The Tory leadership race has taken on a new turn this weekend with the Daily Mail splashing on Michael Gove’s cocaine confession. The Environment Secretary tells the paper that he took the ‘drugs on several occasions at social events more than 20 years ago’. At the time, Gove was working as a journalist. Of the experience, he says: ‘It was a mistake. I look back and I think, I wish I hadn’t done that.’ Gove goes on to say that he doesn’t think this should rule him out of the leadership race:

‘I don’t believe that past mistakes disqualify you.’

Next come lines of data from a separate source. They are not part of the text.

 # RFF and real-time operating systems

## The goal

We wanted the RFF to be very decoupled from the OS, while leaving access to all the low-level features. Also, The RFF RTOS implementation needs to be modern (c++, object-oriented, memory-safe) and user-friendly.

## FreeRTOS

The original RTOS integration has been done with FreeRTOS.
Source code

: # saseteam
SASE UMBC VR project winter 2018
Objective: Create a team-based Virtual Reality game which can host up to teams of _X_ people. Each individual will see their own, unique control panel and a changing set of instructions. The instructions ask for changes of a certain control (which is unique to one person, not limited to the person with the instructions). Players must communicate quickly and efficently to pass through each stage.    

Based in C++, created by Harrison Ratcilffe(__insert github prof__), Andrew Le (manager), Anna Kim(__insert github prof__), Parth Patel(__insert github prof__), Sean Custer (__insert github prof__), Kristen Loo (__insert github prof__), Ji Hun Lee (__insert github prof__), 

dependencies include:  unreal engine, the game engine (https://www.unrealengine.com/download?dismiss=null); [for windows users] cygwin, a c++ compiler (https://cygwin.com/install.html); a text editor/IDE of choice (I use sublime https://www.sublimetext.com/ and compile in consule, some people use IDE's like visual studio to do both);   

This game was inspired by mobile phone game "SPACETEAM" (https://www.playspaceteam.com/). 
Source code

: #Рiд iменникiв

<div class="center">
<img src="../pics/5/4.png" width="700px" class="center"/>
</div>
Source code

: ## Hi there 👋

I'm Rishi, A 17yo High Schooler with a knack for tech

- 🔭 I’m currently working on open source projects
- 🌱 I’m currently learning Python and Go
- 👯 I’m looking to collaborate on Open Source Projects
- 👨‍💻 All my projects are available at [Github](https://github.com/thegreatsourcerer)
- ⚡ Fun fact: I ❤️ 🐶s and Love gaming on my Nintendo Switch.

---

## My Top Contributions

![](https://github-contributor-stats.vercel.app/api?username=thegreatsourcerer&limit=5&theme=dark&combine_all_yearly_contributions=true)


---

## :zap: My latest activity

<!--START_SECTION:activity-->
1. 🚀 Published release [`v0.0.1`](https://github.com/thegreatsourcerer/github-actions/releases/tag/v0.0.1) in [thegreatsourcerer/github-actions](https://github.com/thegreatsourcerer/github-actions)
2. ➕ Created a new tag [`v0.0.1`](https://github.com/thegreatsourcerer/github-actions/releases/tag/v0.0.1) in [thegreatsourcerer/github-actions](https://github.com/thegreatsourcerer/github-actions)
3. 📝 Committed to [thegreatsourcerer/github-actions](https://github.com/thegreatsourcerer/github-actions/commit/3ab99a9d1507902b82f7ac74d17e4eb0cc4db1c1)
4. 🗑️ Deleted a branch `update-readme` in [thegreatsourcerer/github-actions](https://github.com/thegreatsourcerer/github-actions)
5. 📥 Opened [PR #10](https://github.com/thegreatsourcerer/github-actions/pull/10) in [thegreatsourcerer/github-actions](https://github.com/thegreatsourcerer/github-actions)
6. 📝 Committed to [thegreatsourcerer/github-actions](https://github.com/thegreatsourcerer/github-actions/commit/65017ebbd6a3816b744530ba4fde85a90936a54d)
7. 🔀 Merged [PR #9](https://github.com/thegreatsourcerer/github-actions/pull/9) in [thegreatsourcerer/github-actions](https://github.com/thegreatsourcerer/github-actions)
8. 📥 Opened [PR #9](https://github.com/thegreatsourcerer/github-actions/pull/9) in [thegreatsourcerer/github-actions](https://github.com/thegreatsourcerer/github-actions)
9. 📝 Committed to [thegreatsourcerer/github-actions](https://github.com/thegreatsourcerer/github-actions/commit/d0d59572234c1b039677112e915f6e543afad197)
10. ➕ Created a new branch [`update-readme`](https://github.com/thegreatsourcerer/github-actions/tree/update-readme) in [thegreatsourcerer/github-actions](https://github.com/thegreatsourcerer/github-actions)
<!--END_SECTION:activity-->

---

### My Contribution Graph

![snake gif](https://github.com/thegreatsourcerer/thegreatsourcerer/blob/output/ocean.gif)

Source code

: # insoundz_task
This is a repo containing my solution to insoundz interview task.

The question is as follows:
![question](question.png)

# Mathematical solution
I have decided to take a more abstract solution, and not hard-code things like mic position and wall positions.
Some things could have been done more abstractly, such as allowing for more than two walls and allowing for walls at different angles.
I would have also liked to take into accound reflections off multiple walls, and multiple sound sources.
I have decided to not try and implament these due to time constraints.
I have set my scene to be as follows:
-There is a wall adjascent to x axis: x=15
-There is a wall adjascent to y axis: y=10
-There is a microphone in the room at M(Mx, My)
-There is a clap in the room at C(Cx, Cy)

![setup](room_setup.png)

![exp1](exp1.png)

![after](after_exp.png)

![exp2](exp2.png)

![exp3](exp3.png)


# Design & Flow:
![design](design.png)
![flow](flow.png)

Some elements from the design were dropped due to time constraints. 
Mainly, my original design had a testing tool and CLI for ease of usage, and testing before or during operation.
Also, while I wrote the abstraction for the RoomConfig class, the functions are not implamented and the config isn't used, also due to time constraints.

The admission comes ahead of the publication of a book about Gove by Owen Bennett – Michael Gove: A Man in a Hurry. So, how did it come to pass? According to the book, Gove first admitted to having used cocaine during the last Tory leadership contest in 2016 when his then advisers were putting him ‘through his paces’. Gove replied by telling the team of his previous use and was told that if asked about it to use the answer David Cameron would always give: ‘Politicians are entitled to a private life before entering politics.’

In this vein, Gove has made the point to the Daily Mail that when he took the drug he had no inkling that he would become an elected politician:

‘Certainly when I was working as a journalist I didn’t imagine I would go into politics or public service. I didn’t act with an eye to that.’

This will come as a surprise to many of his friends and confidantes. The former Oxford Union president and biographer of Michael Portillo – who at one point lived in a Mayfair flat with Ed Vaizey (son of a Tory grandee) – was a self-described ‘young Tory’ whose advice was regularly sought by others wishing to become MPs.